AIM OF THE TASK.
Of the records that follow, copy only the lines from the line containing "- Update to 1.20.4" to the line containing "- Added support", both included, exactly as written.

# # # #

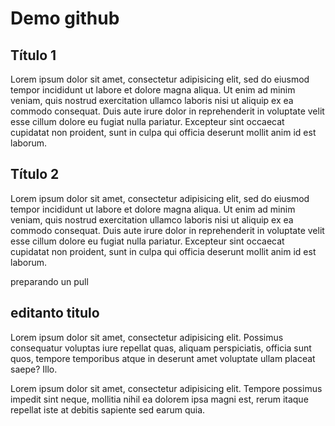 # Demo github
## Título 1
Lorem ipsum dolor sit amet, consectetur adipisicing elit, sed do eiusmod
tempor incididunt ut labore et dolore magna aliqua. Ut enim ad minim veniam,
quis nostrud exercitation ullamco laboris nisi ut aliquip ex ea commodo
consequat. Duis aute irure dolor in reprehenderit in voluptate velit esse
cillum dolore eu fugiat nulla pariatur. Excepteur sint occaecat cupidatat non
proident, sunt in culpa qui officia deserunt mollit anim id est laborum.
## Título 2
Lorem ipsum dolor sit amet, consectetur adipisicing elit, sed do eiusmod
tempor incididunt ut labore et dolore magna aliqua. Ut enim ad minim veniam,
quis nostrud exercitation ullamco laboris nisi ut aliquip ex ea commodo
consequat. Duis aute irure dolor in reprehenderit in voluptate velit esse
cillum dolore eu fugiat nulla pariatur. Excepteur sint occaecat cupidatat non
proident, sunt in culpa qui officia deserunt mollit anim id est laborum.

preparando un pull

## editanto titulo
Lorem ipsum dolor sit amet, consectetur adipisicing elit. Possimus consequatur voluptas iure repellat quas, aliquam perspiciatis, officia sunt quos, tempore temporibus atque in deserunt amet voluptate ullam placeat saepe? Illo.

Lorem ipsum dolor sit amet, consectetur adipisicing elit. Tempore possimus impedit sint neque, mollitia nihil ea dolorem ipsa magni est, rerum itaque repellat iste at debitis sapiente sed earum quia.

# # # #

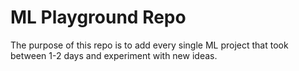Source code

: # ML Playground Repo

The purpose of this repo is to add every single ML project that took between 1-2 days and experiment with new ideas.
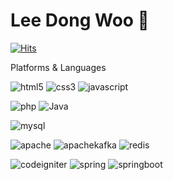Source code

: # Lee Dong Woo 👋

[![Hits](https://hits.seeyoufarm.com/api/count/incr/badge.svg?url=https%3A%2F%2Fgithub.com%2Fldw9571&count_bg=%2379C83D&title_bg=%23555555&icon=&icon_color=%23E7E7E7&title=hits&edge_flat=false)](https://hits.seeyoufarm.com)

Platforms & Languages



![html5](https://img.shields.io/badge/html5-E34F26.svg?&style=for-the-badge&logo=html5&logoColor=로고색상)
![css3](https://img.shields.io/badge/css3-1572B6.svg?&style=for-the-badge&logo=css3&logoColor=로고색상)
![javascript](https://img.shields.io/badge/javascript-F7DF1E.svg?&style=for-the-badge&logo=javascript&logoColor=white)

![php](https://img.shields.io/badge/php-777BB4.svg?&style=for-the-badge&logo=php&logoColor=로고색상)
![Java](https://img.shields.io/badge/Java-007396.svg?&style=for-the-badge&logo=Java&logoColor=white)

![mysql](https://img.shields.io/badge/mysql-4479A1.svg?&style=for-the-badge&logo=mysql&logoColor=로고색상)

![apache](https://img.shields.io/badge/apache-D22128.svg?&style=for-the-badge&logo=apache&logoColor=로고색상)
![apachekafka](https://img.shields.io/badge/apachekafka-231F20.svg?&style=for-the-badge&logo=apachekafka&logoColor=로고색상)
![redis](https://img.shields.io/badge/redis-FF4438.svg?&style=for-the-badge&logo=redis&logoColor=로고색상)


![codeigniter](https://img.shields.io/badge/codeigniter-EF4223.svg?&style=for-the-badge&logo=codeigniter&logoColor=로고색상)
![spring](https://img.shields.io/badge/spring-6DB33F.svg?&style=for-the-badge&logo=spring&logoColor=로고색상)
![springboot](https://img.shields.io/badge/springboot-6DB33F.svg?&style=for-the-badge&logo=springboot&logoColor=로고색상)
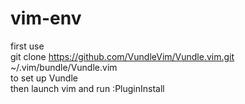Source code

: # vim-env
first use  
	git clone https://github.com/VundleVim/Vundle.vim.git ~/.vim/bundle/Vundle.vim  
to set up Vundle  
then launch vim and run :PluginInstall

# # # #

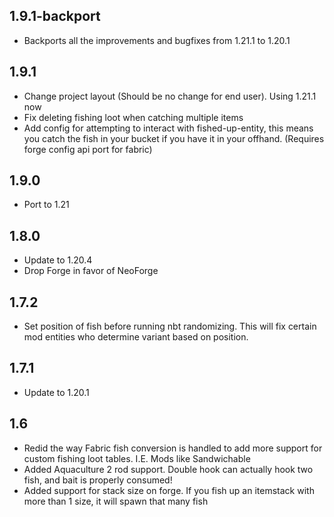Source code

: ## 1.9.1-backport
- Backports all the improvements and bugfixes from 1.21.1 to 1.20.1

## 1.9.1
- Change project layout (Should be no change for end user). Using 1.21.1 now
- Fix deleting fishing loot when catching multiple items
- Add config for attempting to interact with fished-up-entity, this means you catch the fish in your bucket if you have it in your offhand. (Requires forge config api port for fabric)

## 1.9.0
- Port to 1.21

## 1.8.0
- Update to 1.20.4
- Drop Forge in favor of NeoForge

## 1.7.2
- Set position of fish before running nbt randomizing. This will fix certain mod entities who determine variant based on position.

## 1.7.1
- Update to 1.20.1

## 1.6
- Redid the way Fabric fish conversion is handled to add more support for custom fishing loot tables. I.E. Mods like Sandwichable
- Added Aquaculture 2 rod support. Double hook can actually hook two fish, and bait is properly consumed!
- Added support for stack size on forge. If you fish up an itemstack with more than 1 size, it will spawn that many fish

# # # #

SOLUTION TO THIS TASK.
- Update to 1.20.4
- Drop Forge in favor of NeoForge

## 1.7.2
- Set position of fish before running nbt randomizing. This will fix certain mod entities who determine variant based on position.

## 1.7.1
- Update to 1.20.1

## 1.6
- Redid the way Fabric fish conversion is handled to add more support for custom fishing loot tables. I.E. Mods like Sandwichable
- Added Aquaculture 2 rod support. Double hook can actually hook two fish, and bait is properly consumed!
- Added support for stack size on forge. If you fish up an itemstack with more than 1 size, it will spawn that many fish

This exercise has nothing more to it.